Drones conjure up an entire host of images and ideas that, in general, are not favourable. Drone strikes are the face of what modern warfare pushes towards: impersonal, distance killing. The ability to eliminate a target from miles away, watching from a computer screen. Drones are not friendly in their design or implementation. With cameras attached, they are tiny, buzzing spies that should cause a great deal of unease for most people, and it’s not difficult to draw comparisons between the uses of drones and the omnipresence of Orwell’s Big Brother. But that might seem to be exaggerating their threat, because so far, the truth is that, people have accepted drones. They have become, in very quick succession, a common feature of technology.
A way in which they are considerably less threatening, is in the pursuit of art. DJI Photography, a company that sells and rents drones to photographers, ‘the world’s leader in civilian drones and aerial imaging technology’, ran their Aerial Photography Contest from September 5th to October 31st, and from this, will choose five winners. The entries were posted on Instagram accompanied by #mymavicpro, and the selected winners will each receive a DJI Mavic Pro – an expensive drone.
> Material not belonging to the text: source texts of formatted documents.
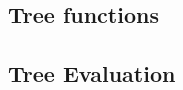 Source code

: \documentclass[hw3.tex]{subfiles}
\begin{document}
\subsection{Tree functions}

\subsection{Tree Evaluation}

\end{document}
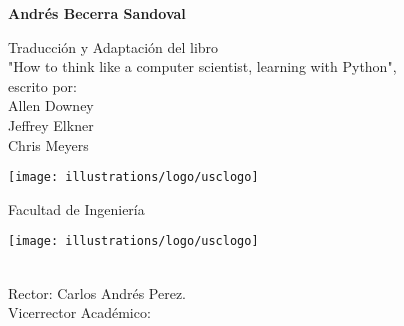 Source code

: \thispagestyle{empty} 

\vfill{}
\begin{center}
\textbf{\huge{}\introprog}
\par\end{center}{\huge \par}

\begin{center}
\vfill{}
\par\end{center}

\begin{center}
\textbf{\Large{}Andrés Becerra Sandoval}{\huge{} }
\par\end{center}{\huge \par}

\vfill{}
\begin{flushright}
{\small{}Traducción y Adaptación del libro }\\
{\small{}"How to think like a computer scientist, learning
with Python", }\\
{\small{} escrito por: }\\
{\small{} Allen Downey}\\
{\small{} Jeffrey Elkner}\\
{\small{} Chris Meyers}\\
{\small{} } 
\par\end{flushright}

\vfill{}
\begin{center}
\texttt{[image: illustrations/logo/usclogo]} 
\par\end{center}

\begin{center}
{\Large{}Facultad de Ingeniería} 
\par\end{center}

\vfill{}

\newpage{}

\thispagestyle{empty} \vfill{}
\texttt{[image: illustrations/logo/usclogo]} \\

\parindent0pt {\tiny{}\ }{\tiny \par}

{\scriptsize{}Rector: Carlos Andrés Perez.}\\
{\scriptsize{} Vicerrector Académico: }\\
{\scriptsize{} }{\scriptsize \par}

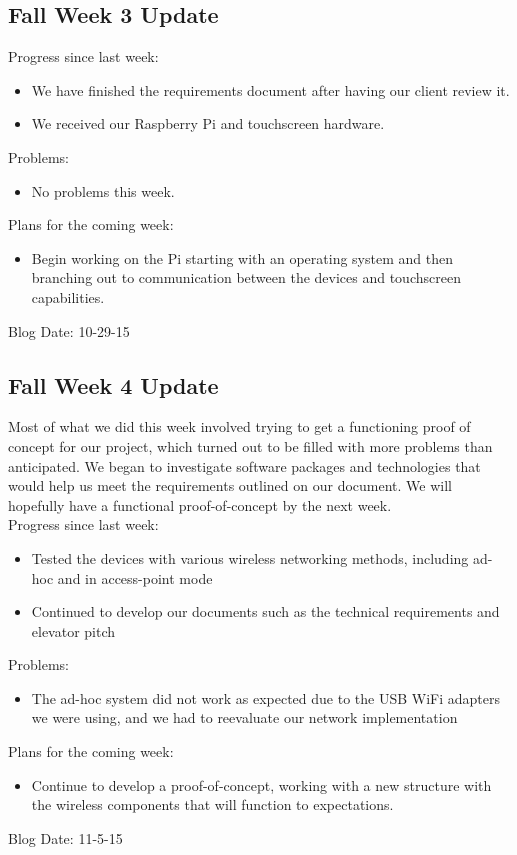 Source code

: \subsection{Fall Week 3 Update}
Progress since last week:
\begin{itemize}
   \item We have finished the requirements document after having our client review it.
   \item We received our Raspberry Pi and touchscreen hardware.
\end{itemize}
Problems:
\begin{itemize}
   \item No problems this week.
\end{itemize}
Plans for the coming week:
\begin{itemize}
   \item Begin working on the Pi starting with an operating system and then branching out to communication between the devices and touchscreen capabilities.
\end{itemize}
Blog Date: 10-29-15


\subsection{Fall Week 4 Update}
Most of what we did this week involved trying to get a functioning proof of concept for our project, which turned out to be filled with more problems than anticipated. We began to investigate software packages and technologies that would help us meet the requirements outlined on our document. We will hopefully have a functional proof-of-concept by the next week.\\
Progress since last week:
\begin{itemize}
   \item Tested the devices with various wireless networking methods, including ad-hoc and in access-point mode
   \item Continued to develop our documents such as the technical requirements and elevator pitch
\end{itemize}
Problems:
\begin{itemize}
   \item The ad-hoc system did not work as expected due to the USB WiFi adapters we were using, and we had to reevaluate​ our network implementation
\end{itemize}
Plans for the coming week:
\begin{itemize}
   \item Continue to develop a proof-of-concept, working with a new structure with the wireless components that will function to expectations.
\end{itemize}
Blog Date: 11-5-15

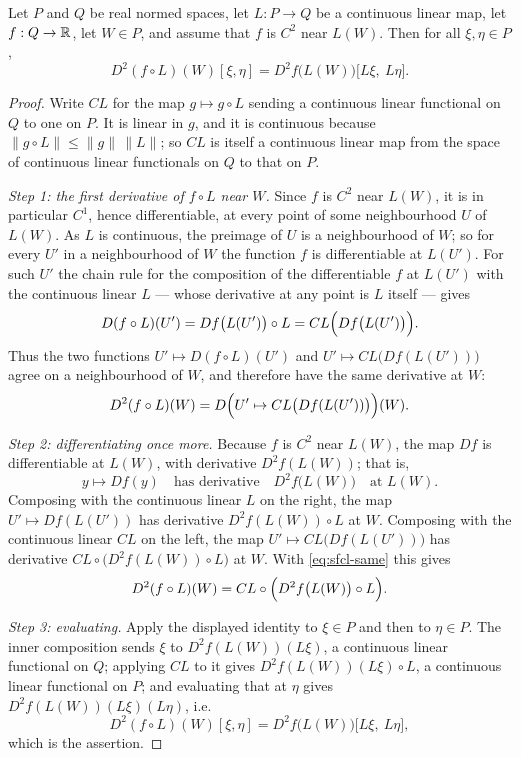 \begin{lemma}
Let $P$ and $Q$ be real normed spaces, let $L:P\to Q$ be a continuous linear
map, let $f:Q\to\R$, let $W\in P$, and assume that $f$ is $C^2$ near $L(W)$.
Then for all $\xi,\eta\in P$,
\[
  D^2(f\circ L)(W)[\xi,\eta]=D^2f\bigl(L(W)\bigr)\bigl[L\xi,\ L\eta\bigr].
\]
\end{lemma}
\begin{proof}
Write $CL$ for the map $g\mapsto g\circ L$ sending a continuous linear
functional on $Q$ to one on $P$. It is linear in $g$, and it is continuous
because $\|g\circ L\|\le\|g\|\,\|L\|$; so $CL$ is itself a continuous linear map
from the space of continuous linear functionals on $Q$ to that on $P$.

\emph{Step 1: the first derivative of $f\circ L$ near $W$.}
Since $f$ is $C^2$ near $L(W)$, it is in particular $C^1$, hence differentiable,
at every point of some neighbourhood $U$ of $L(W)$. As $L$ is continuous, the
preimage of $U$ is a neighbourhood of $W$; so for every $U'$ in a neighbourhood
of $W$ the function $f$ is differentiable at $L(U')$. For such $U'$ the chain
rule for the composition of the differentiable $f$ at $L(U')$ with the
continuous linear $L$ --- whose derivative at any point is $L$ itself --- gives
\[
  D(f\circ L)(U')=Df\bigl(L(U')\bigr)\circ L=CL\Bigl(Df\bigl(L(U')\bigr)\Bigr).
\]
Thus the two functions $U'\mapsto D(f\circ L)(U')$ and
$U'\mapsto CL\bigl(Df(L(U'))\bigr)$ agree on a neighbourhood of $W$, and
therefore have the same derivative at $W$:
\begin{equation}\label{eq:sfcl-same}
  D^2(f\circ L)(W)=D\Bigl(U'\mapsto CL\bigl(Df(L(U'))\bigr)\Bigr)(W).
\end{equation}

\emph{Step 2: differentiating once more.}
Because $f$ is $C^2$ near $L(W)$, the map $Df$ is differentiable at $L(W)$, with
derivative $D^2f(L(W))$; that is,
\[
  y\longmapsto Df(y)\quad\text{has derivative}\quad D^2f\bigl(L(W)\bigr)
  \quad\text{at }L(W).
\]
Composing with the continuous linear $L$ on the right, the map
$U'\mapsto Df(L(U'))$ has derivative $D^2f(L(W))\circ L$ at $W$. Composing with
the continuous linear $CL$ on the left, the map
$U'\mapsto CL\bigl(Df(L(U'))\bigr)$ has derivative
$CL\circ\bigl(D^2f(L(W))\circ L\bigr)$ at $W$. With \eqref{eq:sfcl-same} this
gives
\[
  D^2(f\circ L)(W)=CL\circ\Bigl(D^2f\bigl(L(W)\bigr)\circ L\Bigr).
\]

\emph{Step 3: evaluating.}
Apply the displayed identity to $\xi\in P$ and then to $\eta\in P$. The inner
composition sends $\xi$ to $D^2f(L(W))(L\xi)$, a continuous linear functional on
$Q$; applying $CL$ to it gives $D^2f(L(W))(L\xi)\circ L$, a continuous linear
functional on $P$; and evaluating that at $\eta$ gives
$D^2f(L(W))(L\xi)(L\eta)$, i.e.
\[
  D^2(f\circ L)(W)[\xi,\eta]=D^2f\bigl(L(W)\bigr)\bigl[L\xi,\ L\eta\bigr],
\]
which is the assertion.
\end{proof}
The contest is in collaboration with National Geographic, who do so only to ‘go ‘above and beyond’ to push the limits of human potential and provide our fans with new perspectives, but also to champion new technologies with the potential to have a positive impact on taking us all further.’ The photographs taken for the DJI competition are impressive, and of course, the shots would have been impossible otherwise without a helicopter flyover, but I trust drones about as much as I trust CCTV camera on every street – a dose of paranoia with side effects of doing us some good.